- _Instructions to follow_:
Please copy the data below exactly, from its first line through the line holding "#### Find me on...", and skip the pictures.

========================================

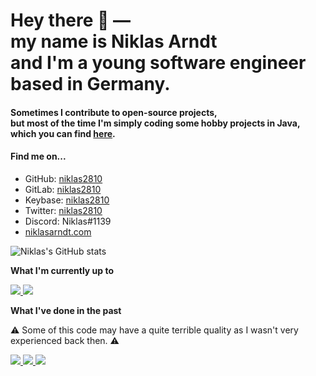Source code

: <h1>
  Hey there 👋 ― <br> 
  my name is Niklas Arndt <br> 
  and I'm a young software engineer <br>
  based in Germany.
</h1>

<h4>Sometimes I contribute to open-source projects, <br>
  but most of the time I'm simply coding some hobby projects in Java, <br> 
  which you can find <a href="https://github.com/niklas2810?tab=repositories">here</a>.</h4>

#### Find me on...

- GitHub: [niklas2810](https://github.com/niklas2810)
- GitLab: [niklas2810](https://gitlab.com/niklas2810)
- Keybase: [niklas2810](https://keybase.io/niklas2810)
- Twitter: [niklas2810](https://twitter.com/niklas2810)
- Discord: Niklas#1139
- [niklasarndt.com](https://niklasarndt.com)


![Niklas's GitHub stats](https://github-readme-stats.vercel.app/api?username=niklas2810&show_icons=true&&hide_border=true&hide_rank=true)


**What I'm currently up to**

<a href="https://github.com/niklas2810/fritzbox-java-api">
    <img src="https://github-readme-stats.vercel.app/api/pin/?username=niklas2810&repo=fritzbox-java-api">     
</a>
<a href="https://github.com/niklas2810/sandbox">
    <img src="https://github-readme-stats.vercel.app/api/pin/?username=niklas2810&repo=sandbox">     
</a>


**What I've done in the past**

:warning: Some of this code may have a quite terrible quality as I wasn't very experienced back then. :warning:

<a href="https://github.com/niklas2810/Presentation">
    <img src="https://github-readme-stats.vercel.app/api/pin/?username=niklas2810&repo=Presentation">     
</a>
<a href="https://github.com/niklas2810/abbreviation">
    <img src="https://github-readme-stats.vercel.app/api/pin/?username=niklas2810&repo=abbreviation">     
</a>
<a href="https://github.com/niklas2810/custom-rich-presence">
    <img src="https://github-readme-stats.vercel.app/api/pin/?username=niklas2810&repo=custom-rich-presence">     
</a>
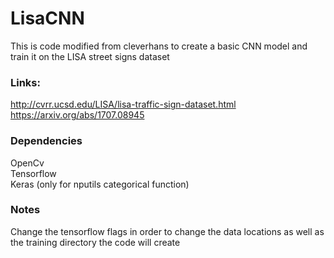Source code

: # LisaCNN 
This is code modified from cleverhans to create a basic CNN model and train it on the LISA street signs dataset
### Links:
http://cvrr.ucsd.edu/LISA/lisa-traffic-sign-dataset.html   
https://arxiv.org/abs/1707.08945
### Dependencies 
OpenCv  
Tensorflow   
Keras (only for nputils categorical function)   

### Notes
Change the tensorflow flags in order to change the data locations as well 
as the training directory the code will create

========================================

- _Problem solution_:
Source code

: <h1>
  Hey there 👋 ― <br> 
  my name is Niklas Arndt <br> 
  and I'm a young software engineer <br>
  based in Germany.
</h1>

<h4>Sometimes I contribute to open-source projects, <br>
  but most of the time I'm simply coding some hobby projects in Java, <br> 
  which you can find <a href="https://github.com/niklas2810?tab=repositories">here</a>.</h4>

#### Find me on...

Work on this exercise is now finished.